Qonita Kurnia Anjani, Warga LDII Asal Palu, Jadi Peneliti Microneedles di Irlandia Utara: Inovasi Pengobatan yang Ramah Anak dan Masa Depan Dunia Medis
Jakarta - Membawa prinsip hidup "harus bermanfaat bagi banyak orang," Qonita Kurnia Anjani, warga Lembaga Dakwah Islam Indonesia (LDII) asal Palu, Sulawesi Tengah, kini mengukir prestasi internasional sebagai Research Fellow di Pharmaceutical Technology, Queen's University Belfast, Irlandia Utara. Pencapaian itu diraih berkat ketekunannya meneliti teknologi microneedles sejak kuliah Strata-1 (S1) di Universitas Hasanuddin.
Ketertarikan Qonita terhadap teknologi penghantaran obat melalui kulit bukan muncul secara tiba-tiba. Sejak 2015, ia merasa resah karena belum banyak laboratorium di Indonesia yang mengembangkan teknologi tersebut. Dorongan personal juga datang dari sang ibu yang kesulitan menelan obat tablet.

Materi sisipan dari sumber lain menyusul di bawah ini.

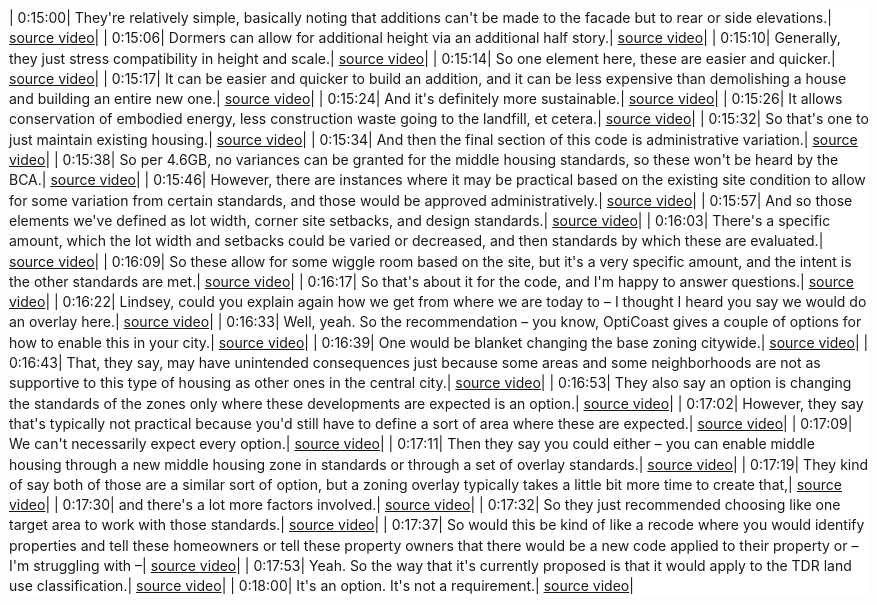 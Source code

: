 | 0:15:00| They're relatively simple, basically noting that additions can't be made to the facade but to rear or side elevations.| [source video](https://archive.org/details/planning-r-399-231003-agenda-review?start=900)|
| 0:15:06| Dormers can allow for additional height via an additional half story.| [source video](https://archive.org/details/planning-r-399-231003-agenda-review?start=906)|
| 0:15:10| Generally, they just stress compatibility in height and scale.| [source video](https://archive.org/details/planning-r-399-231003-agenda-review?start=910)|
| 0:15:14| So one element here, these are easier and quicker.| [source video](https://archive.org/details/planning-r-399-231003-agenda-review?start=914)|
| 0:15:17| It can be easier and quicker to build an addition, and it can be less expensive than demolishing a house and building an entire new one.| [source video](https://archive.org/details/planning-r-399-231003-agenda-review?start=917)|
| 0:15:24| And it's definitely more sustainable.| [source video](https://archive.org/details/planning-r-399-231003-agenda-review?start=924)|
| 0:15:26| It allows conservation of embodied energy, less construction waste going to the landfill, et cetera.| [source video](https://archive.org/details/planning-r-399-231003-agenda-review?start=926)|
| 0:15:32| So that's one to just maintain existing housing.| [source video](https://archive.org/details/planning-r-399-231003-agenda-review?start=932)|
| 0:15:34| And then the final section of this code is administrative variation.| [source video](https://archive.org/details/planning-r-399-231003-agenda-review?start=934)|
| 0:15:38| So per 4.6GB, no variances can be granted for the middle housing standards, so these won't be heard by the BCA.| [source video](https://archive.org/details/planning-r-399-231003-agenda-review?start=938)|
| 0:15:46| However, there are instances where it may be practical based on the existing site condition to allow for some variation from certain standards, and those would be approved administratively.| [source video](https://archive.org/details/planning-r-399-231003-agenda-review?start=946)|
| 0:15:57| And so those elements we've defined as lot width, corner site setbacks, and design standards.| [source video](https://archive.org/details/planning-r-399-231003-agenda-review?start=957)|
| 0:16:03| There's a specific amount, which the lot width and setbacks could be varied or decreased, and then standards by which these are evaluated.| [source video](https://archive.org/details/planning-r-399-231003-agenda-review?start=963)|
| 0:16:09| So these allow for some wiggle room based on the site, but it's a very specific amount, and the intent is the other standards are met.| [source video](https://archive.org/details/planning-r-399-231003-agenda-review?start=969)|
| 0:16:17| So that's about it for the code, and I'm happy to answer questions.| [source video](https://archive.org/details/planning-r-399-231003-agenda-review?start=977)|
| 0:16:22| Lindsey, could you explain again how we get from where we are today to – I thought I heard you say we would do an overlay here.| [source video](https://archive.org/details/planning-r-399-231003-agenda-review?start=982)|
| 0:16:33| Well, yeah. So the recommendation – you know, OptiCoast gives a couple of options for how to enable this in your city.| [source video](https://archive.org/details/planning-r-399-231003-agenda-review?start=993)|
| 0:16:39| One would be blanket changing the base zoning citywide.| [source video](https://archive.org/details/planning-r-399-231003-agenda-review?start=999)|
| 0:16:43| That, they say, may have unintended consequences just because some areas and some neighborhoods are not as supportive to this type of housing as other ones in the central city.| [source video](https://archive.org/details/planning-r-399-231003-agenda-review?start=1003)|
| 0:16:53| They also say an option is changing the standards of the zones only where these developments are expected is an option.| [source video](https://archive.org/details/planning-r-399-231003-agenda-review?start=1013)|
| 0:17:02| However, they say that's typically not practical because you'd still have to define a sort of area where these are expected.| [source video](https://archive.org/details/planning-r-399-231003-agenda-review?start=1022)|
| 0:17:09| We can't necessarily expect every option.| [source video](https://archive.org/details/planning-r-399-231003-agenda-review?start=1029)|
| 0:17:11| Then they say you could either – you can enable middle housing through a new middle housing zone in standards or through a set of overlay standards.| [source video](https://archive.org/details/planning-r-399-231003-agenda-review?start=1031)|
| 0:17:19| They kind of say both of those are a similar sort of option, but a zoning overlay typically takes a little bit more time to create that,| [source video](https://archive.org/details/planning-r-399-231003-agenda-review?start=1039)|
| 0:17:30| and there's a lot more factors involved.| [source video](https://archive.org/details/planning-r-399-231003-agenda-review?start=1050)|
| 0:17:32| So they just recommended choosing like one target area to work with those standards.| [source video](https://archive.org/details/planning-r-399-231003-agenda-review?start=1052)|
| 0:17:37| So would this be kind of like a recode where you would identify properties and tell these homeowners or tell these property owners that there would be a new code applied to their property or – I'm struggling with –| [source video](https://archive.org/details/planning-r-399-231003-agenda-review?start=1057)|
| 0:17:53| Yeah. So the way that it's currently proposed is that it would apply to the TDR land use classification.| [source video](https://archive.org/details/planning-r-399-231003-agenda-review?start=1073)|
| 0:18:00| It's an option. It's not a requirement.| [source video](https://archive.org/details/planning-r-399-231003-agenda-review?start=1080)|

"Tablet harus digerus dulu, padahal tidak semua obat bisa seperti itu karena bisa mengurangi efektivitas," tutur Qonita dalam wawancara daring, Minggu (23/2).
Dari situlah Qonita mantap menekuni penelitian microneedles, teknologi penghantaran obat tanpa rasa sakit yang cara kerjanya menyerupai koyo. Permukaan microneedles tidak menembus saraf sehingga tidak menimbulkan rasa sakit atau perdarahan. Beragam jenis microneedles---dari dissolving, hydrogel, hingga hollow---memiliki prinsip kerja berbeda namun dengan tujuan yang sama: menyederhanakan proses pemberian obat.
Kini, sebagai peneliti sekaligus dosen di salah satu universitas swasta di Makassar, Qonita menjelaskan microneedles bekerja dengan menyentuh cairan interstisial di bawah kulit tanpa melukai pembuluh darah atau saraf. Teknologi ini sangat potensial dikembangkan secara komersial.
"Saya percaya microneedles bisa jadi solusi pengobatan masa depan, terutama untuk anak-anak yang takut jarum suntik. Bayangkan jika vaksin bisa diberikan hanya dengan menempelkan patch ke kulit di rumah," ujarnya penuh semangat.
Qonita menambahkan, jalan yang ia tempuh untuk memperoleh gelar PhD tidaklah mudah. Pandemi Covid-19 sempat menghentikan aktivitas laboratorium selama enam bulan. Namun semangat tak pernah padam. Ia berhasil melewati ujian diferensiasi---syarat wajib mahasiswa PhD---hingga akhirnya diterima sebagai peneliti penuh.
"Email saya ke profesor disambut baik, itu yang mendorong saya berani merantau ke Irlandia," tambahnya.